Task to carry out – Using the listing below, set down each line from the line containing "### Analyze Game Results" through the line containing "Game results are", both ends included, exactly and with nothing added.

Records provided –
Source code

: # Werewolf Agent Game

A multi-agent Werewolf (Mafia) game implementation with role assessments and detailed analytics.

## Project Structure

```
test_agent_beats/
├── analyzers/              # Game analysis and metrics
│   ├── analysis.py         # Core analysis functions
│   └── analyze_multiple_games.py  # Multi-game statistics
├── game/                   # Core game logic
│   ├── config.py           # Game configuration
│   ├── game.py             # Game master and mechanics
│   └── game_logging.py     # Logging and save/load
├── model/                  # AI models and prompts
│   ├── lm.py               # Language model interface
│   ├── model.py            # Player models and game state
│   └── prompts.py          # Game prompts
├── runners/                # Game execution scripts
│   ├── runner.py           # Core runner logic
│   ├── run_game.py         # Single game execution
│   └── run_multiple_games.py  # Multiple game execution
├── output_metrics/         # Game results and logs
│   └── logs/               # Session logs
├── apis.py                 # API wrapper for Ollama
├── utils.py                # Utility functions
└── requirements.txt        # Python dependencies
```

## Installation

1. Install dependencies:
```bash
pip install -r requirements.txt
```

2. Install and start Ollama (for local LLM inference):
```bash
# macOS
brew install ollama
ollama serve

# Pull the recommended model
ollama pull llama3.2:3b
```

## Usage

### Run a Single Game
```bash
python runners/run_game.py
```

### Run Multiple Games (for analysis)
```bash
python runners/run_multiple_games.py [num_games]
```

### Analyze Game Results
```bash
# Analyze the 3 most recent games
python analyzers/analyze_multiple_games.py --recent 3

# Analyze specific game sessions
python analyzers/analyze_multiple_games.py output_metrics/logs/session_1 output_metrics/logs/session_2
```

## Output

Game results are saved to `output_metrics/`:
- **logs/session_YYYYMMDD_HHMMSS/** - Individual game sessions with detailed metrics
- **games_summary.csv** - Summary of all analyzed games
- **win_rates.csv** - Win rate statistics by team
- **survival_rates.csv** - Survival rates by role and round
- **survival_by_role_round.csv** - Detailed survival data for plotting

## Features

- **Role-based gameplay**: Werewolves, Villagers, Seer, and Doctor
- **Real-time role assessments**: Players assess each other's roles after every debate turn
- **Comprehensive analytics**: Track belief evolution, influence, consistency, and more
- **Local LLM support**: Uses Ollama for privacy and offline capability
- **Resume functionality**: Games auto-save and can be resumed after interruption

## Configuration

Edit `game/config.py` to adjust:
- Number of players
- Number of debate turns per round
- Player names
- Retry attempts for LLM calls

Solution to the problem –
### Analyze Game Results
```bash
# Analyze the 3 most recent games
python analyzers/analyze_multiple_games.py --recent 3

# Analyze specific game sessions
python analyzers/analyze_multiple_games.py output_metrics/logs/session_1 output_metrics/logs/session_2
```

## Output

Game results are saved to `output_metrics/`:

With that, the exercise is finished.